Based on density functional theory, we use the generalized gradient approximation (GGA) within Perdew–Burke–Ernzerhof (PBE) formulation exchange–correlation interaction to optimize the HfS₂ bilayer in the Vienna Ab initio Simulation Package (VASP).^25,26,27 In addition, to avoid the influence of interlayer force, Grimme’s DFT-D3 method is used to carry out van der Waals (vdW) correction for the calculation method.²⁸ The plane-wave energy cutoff is chosen as 600 eV for the HfS₂ bilayer, and the Monkhorst–Pack k mesh is 21 × 21 × 1. Geometrical structures were relaxed until the force on each atom was less than 0.001 eV Å⁻¹. In order to avoid the interaction with periodic images, a 26 Å thickness of vacuum slab is added in the direction of the vertical 2D plane for HfS₂ bilayer. In the subsequent calculation of the band structure and electron transport properties, the Heyd–Scuseria–Ernzerhof (HSE) screened nonlocal exchange functional of the generalized Kohn–Sham scheme was used to correct the results.²⁹

Thermoelectric transport properties including Seebeck coefficients (S) and the electrical conductivity over relaxation time (σ/τ) are calculated by using the electron Boltzmann transport theory within relaxation time approximation (RTA) as implemented in the BoltzTrap software package.³⁰ A large 51 × 51 × 1 k-point Monkhorst–Pack grid was used in the calculation of the band energies, resulting in the final transport properties. Finally, the relaxation time (τ) is estimated by using Bardeen–Shockley deformation potential theory based on the effective mass approximation:

$$ \tau = \frac{{\mu m^{*} }}{e}, $$

(1)

$$ \mu = \frac{{e\hbar^{3} C_{2d} }}{{k_{{\text{B}}} Tm^{*} m_{d} E_{{\text{l}}}^{2} }}, $$

(2)

where μ, C_2D, and E_l are the carrier mobility, the effective elastic modulus and the deformation potential constant, respectively, and \(m^{*} = \hbar^{2} \left[ {\partial^{2} E/\partial k^{2} } \right]^{ - 1}\) is the effective mass of the carrier, and \(m_{d} = \sqrt {m_{x}^{*} m_{y}^{*} }\) is the average effective mass.^31,32 The electronic thermal conductivity was calculated by the Wiedemann–Franz law:

$$ \kappa_{e} = L\sigma T, $$

(3)

where L is the Lorenz number, and we obtain a sufficiently accurate value through a simple equation:³³

$$ L = { 1}.{5 } + {\text{ exp }}\left[ { - \left| S \right|/{116}} \right] $$

(4)

where S is the Seebeck coefficient in μV/K and L is in 10⁻⁸ WΩK⁻².

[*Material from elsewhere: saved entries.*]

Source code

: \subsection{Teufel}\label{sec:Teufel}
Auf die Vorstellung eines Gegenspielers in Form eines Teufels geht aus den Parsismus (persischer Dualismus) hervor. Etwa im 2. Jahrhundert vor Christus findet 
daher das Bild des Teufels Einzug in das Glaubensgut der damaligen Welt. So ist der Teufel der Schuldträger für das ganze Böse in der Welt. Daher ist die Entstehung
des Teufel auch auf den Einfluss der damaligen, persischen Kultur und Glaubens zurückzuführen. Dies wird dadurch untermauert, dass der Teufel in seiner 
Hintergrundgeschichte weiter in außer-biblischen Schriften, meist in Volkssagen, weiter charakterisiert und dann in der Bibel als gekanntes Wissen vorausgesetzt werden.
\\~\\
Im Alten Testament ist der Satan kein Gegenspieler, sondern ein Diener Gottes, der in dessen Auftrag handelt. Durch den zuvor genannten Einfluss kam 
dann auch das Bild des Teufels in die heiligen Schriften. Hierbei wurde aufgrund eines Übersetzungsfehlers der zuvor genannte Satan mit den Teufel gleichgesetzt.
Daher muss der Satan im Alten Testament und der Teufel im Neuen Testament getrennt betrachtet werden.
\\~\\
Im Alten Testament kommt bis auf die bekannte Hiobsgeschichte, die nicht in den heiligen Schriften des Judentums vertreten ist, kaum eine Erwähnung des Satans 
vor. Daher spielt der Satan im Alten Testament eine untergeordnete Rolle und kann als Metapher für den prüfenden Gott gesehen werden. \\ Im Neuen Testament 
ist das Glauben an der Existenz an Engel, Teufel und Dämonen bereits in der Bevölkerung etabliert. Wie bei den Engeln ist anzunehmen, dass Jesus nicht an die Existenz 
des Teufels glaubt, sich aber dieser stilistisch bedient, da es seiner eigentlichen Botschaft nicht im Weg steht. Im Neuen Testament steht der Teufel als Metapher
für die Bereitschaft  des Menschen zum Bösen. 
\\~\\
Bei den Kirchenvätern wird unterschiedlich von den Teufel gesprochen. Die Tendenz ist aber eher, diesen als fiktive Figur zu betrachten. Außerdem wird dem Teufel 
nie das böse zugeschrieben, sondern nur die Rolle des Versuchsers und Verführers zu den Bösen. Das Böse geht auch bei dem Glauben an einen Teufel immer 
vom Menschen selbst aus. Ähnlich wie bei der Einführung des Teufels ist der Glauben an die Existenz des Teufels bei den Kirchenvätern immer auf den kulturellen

The lattice thermal transport was obtained by solved the phonon Boltzmann transport equation as implemented in ShengBTE.³⁴ The phonon dispersion and second-order interatomic force constants (IFCs) were obtained by using the finite displacement method as implemented in the PHONOPY code from a 3 × 3 × 1 supercell with 5 × 5 × 1 k-point Monkhorst–Pack grid based on the relaxed unit cell.³⁵ The third-order force constants were calculated and extracted using the same supercell and k mesh as the second-order force constants. The formula of κ_l can be expressed as:

$$ \kappa_{\alpha \beta } = \frac{1}{{{\text{SH}}}}\mathop \sum \limits_{\lambda } C_{\lambda } \nu_{\lambda \alpha } \nu_{\lambda \beta } \tau_{\lambda } $$

(5)

in which S is the surface area, H is determined by \(H_{{{\text{HfS}}_{2} }} = 2(h_{{{\text{HfS}}_{2} }} + r_{{\text{S}}} ) + d \) for HfS₂ bilayer, where \(h_{{HfS_{2} }}\) is the height difference of the top S and the bottom S atom and d, \(r_{{\text{S}}}\) is the distance between the two layers and van der Waals radii of the S atom.^36,37

Results and Discussion

Lattice Parameters and Structural Stability

First, we obtained the geometry and lattice parameters of the HfS₂ bilayer by lattice optimization. The top and side views of the HfS₂ bilayer structure are shown in Fig. 1, where d means the distance between the two layers. As shown in Table I, the lattice constant of the HfS₂ bilayer is 3.616 Å and the d is 3.006 Å. This lattice constant is in good agreement with the values reported in previous literature.^4,38,39 As shown in Fig. S1 of the supplemental material, we ran ab initio molecular dynamics (AIMD) simulations of the bilayer HfS₂. Given that it maintains its stability at high temperatures beyond 10 ps, bilayer HfS₂ is expected to mature into a medium- to high-temperature thermoelectric material.

Fig. 1

(a) Top and (b) side views of HfS₂ bilayer.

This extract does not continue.